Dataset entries
Start of Block

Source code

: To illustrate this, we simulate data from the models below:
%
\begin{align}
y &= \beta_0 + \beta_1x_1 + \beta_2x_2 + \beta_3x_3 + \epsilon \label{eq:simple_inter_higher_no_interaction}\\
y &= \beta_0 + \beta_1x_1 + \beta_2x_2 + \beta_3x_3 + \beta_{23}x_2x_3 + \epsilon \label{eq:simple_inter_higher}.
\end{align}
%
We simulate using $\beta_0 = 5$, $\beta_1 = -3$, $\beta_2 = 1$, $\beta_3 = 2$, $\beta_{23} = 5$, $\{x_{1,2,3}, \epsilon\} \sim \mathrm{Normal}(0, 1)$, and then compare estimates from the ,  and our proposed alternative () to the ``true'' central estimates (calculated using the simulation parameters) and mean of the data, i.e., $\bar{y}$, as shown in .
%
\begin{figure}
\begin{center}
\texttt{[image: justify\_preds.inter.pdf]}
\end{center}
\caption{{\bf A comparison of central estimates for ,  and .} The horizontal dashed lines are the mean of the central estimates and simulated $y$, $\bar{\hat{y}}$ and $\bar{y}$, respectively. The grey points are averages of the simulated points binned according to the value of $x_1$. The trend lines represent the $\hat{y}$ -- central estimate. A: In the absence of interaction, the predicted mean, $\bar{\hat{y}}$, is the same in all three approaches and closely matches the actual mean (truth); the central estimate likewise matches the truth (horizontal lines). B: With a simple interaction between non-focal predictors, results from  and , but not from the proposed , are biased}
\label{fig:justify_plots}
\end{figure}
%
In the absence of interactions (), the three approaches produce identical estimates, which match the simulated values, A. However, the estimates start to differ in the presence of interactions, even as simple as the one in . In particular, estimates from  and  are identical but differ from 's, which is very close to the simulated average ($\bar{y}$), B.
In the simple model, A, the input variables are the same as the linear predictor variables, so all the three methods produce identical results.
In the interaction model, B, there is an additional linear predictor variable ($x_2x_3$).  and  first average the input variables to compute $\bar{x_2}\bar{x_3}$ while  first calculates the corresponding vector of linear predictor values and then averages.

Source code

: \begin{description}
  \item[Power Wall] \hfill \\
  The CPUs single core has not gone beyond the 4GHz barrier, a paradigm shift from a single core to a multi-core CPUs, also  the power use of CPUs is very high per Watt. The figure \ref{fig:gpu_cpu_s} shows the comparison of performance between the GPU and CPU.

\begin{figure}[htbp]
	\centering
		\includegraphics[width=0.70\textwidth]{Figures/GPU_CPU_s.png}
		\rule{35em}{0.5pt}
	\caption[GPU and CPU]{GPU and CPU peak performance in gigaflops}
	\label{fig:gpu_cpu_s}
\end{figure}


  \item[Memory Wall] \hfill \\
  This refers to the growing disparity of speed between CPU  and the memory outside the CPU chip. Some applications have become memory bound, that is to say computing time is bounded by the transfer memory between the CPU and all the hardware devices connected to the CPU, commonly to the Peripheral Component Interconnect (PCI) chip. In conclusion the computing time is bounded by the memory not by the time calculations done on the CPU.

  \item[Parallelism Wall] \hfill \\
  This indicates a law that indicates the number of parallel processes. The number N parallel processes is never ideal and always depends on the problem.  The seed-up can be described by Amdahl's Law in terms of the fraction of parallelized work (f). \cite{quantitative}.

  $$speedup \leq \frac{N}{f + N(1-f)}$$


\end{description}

End of Block
Start of Block

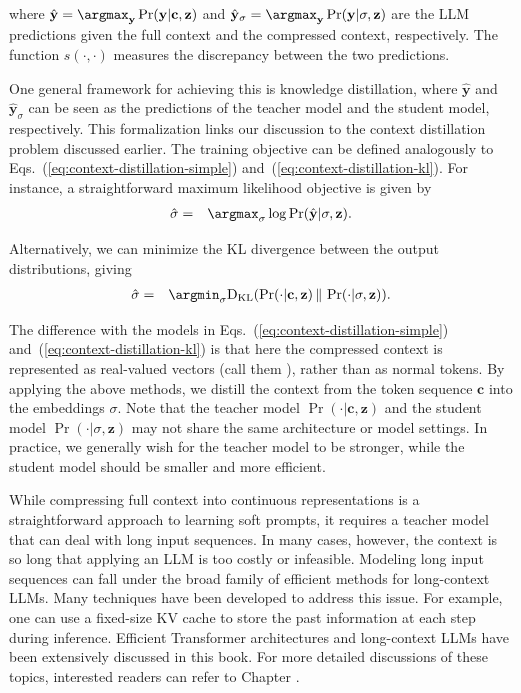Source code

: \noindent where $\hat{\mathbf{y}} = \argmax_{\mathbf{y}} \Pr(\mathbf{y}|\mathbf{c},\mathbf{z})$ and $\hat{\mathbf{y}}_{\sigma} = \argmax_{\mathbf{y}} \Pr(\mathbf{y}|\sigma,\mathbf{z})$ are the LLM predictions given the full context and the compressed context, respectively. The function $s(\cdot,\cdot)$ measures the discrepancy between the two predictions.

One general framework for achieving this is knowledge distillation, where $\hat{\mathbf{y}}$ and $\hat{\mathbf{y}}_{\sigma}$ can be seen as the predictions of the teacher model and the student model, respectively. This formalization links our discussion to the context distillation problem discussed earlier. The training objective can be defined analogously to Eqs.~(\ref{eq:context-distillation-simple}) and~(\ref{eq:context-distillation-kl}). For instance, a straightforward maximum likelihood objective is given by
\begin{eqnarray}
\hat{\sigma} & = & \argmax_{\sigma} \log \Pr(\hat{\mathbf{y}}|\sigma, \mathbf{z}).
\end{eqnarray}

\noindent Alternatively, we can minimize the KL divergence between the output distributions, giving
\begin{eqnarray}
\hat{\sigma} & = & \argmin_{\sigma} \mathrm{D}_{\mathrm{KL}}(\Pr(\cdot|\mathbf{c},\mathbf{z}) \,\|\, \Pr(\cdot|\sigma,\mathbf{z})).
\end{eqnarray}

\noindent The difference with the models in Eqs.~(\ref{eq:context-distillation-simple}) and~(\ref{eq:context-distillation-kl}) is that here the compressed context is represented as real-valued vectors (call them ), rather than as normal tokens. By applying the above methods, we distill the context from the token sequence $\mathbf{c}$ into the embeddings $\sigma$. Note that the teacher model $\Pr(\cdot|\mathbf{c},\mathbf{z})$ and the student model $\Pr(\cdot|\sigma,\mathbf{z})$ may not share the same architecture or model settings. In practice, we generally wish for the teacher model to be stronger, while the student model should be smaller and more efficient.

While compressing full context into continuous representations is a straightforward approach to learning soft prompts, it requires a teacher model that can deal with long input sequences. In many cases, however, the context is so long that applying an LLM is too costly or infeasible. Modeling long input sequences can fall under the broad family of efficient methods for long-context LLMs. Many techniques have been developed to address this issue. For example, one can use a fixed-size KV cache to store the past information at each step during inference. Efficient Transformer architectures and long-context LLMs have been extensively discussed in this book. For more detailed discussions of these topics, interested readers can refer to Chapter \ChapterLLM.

End of Block
Start of Block

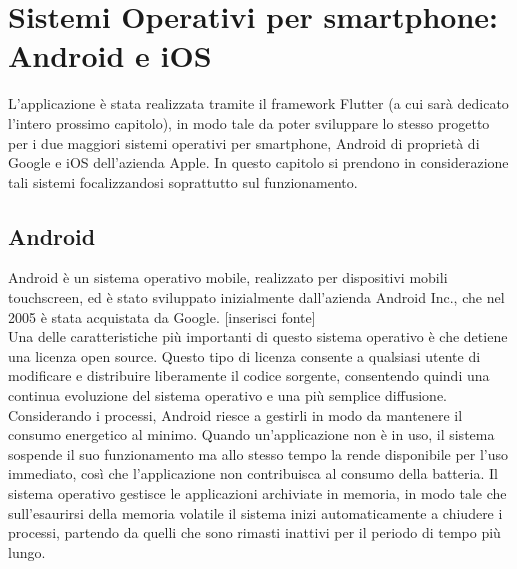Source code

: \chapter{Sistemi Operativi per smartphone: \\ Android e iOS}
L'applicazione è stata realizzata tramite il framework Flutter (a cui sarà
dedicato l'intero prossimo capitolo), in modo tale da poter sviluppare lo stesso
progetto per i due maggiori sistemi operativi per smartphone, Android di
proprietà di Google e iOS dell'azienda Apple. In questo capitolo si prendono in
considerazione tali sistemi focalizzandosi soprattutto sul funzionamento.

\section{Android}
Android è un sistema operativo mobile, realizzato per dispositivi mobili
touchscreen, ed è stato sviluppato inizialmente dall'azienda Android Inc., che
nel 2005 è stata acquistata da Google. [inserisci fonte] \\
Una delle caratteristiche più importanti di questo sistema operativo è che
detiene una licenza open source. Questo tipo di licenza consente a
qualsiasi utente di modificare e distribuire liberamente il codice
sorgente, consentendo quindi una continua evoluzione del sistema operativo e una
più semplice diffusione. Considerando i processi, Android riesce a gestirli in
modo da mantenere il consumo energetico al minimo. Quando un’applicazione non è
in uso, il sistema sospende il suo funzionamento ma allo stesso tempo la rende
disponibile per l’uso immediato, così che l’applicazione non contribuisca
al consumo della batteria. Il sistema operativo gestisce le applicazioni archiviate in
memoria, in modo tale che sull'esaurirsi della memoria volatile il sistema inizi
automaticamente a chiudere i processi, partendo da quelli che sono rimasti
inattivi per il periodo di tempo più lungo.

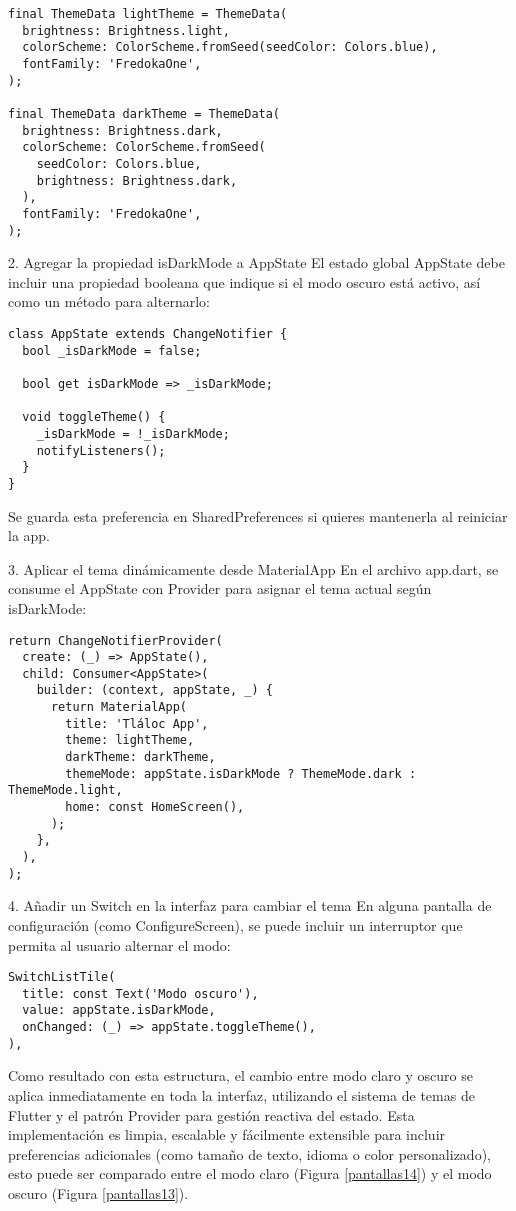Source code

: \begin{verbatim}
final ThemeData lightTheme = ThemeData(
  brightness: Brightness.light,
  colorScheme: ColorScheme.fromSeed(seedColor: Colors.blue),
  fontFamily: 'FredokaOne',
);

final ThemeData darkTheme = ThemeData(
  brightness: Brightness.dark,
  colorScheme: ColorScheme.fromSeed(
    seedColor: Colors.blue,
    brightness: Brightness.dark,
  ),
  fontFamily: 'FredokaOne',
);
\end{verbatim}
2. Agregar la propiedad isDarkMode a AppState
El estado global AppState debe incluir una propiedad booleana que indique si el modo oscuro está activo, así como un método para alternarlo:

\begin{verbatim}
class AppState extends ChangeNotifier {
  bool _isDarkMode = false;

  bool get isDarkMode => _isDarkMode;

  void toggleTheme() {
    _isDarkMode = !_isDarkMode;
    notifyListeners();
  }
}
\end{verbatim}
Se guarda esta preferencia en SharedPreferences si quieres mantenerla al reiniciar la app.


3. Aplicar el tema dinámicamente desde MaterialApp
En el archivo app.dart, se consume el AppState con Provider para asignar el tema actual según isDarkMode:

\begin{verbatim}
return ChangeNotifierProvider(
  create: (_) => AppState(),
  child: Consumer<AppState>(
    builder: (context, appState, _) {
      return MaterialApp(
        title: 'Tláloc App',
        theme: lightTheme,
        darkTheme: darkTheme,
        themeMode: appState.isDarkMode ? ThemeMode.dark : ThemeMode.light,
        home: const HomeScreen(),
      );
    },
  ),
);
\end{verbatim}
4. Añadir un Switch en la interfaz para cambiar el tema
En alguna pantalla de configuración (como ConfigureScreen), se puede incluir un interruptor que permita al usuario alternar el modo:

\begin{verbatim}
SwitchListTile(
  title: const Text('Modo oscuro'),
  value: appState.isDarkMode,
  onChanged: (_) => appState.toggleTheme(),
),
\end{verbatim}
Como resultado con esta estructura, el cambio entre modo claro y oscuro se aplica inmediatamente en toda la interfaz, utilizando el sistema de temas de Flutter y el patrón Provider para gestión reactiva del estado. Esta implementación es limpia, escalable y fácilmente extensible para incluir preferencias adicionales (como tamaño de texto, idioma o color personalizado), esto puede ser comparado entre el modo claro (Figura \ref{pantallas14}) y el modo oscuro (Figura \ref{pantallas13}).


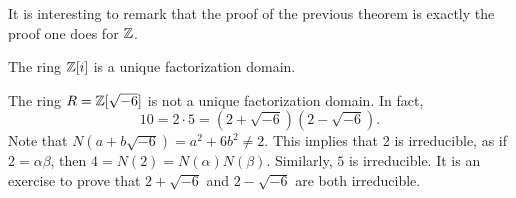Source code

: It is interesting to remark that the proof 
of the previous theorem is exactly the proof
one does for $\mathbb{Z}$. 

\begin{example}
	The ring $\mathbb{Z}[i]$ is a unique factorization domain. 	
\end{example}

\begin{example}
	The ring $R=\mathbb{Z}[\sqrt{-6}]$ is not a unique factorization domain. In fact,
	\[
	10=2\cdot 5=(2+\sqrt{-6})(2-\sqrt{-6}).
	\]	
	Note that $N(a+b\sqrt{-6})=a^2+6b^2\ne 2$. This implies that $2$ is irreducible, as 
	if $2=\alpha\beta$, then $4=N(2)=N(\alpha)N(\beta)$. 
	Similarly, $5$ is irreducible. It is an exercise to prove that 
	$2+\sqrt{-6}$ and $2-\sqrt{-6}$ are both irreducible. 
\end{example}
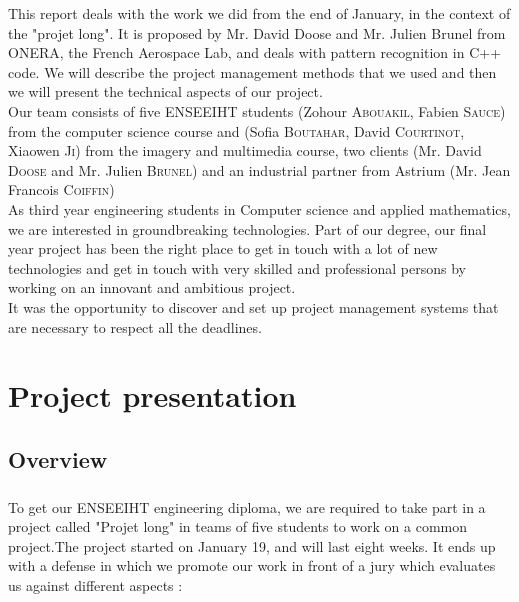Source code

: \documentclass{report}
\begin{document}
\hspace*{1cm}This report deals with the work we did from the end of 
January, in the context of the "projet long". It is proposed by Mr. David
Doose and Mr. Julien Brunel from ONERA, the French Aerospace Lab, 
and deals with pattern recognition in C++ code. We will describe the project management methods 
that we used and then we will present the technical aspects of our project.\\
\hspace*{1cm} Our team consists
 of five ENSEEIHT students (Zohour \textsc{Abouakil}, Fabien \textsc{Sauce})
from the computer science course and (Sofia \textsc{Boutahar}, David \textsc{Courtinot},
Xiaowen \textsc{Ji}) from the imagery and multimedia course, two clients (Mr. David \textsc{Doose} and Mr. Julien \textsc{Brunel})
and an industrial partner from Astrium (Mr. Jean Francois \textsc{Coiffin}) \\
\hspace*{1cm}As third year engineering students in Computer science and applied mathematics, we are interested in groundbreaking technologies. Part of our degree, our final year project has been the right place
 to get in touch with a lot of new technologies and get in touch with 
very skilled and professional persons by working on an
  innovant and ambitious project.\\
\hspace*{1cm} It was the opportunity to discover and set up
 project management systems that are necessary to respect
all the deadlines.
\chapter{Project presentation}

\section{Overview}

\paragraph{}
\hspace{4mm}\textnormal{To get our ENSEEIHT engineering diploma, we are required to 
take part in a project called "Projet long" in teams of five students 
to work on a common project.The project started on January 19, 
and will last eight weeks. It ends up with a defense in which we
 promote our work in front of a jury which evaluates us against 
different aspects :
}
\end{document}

End of Block

- **TASK TO CARRY OUT**
Using the data above, extract exactly the lines from the one that holds "bool _isDarkMode = false;" to the one that holds "3. Aplicar el", both ends included, and no others.

- **TASK RESPONSE**
  bool _isDarkMode = false;

  bool get isDarkMode => _isDarkMode;

  void toggleTheme() {
    _isDarkMode = !_isDarkMode;
    notifyListeners();
  }
}
\end{verbatim}
Se guarda esta preferencia en SharedPreferences si quieres mantenerla al reiniciar la app.


3. Aplicar el tema dinámicamente desde MaterialApp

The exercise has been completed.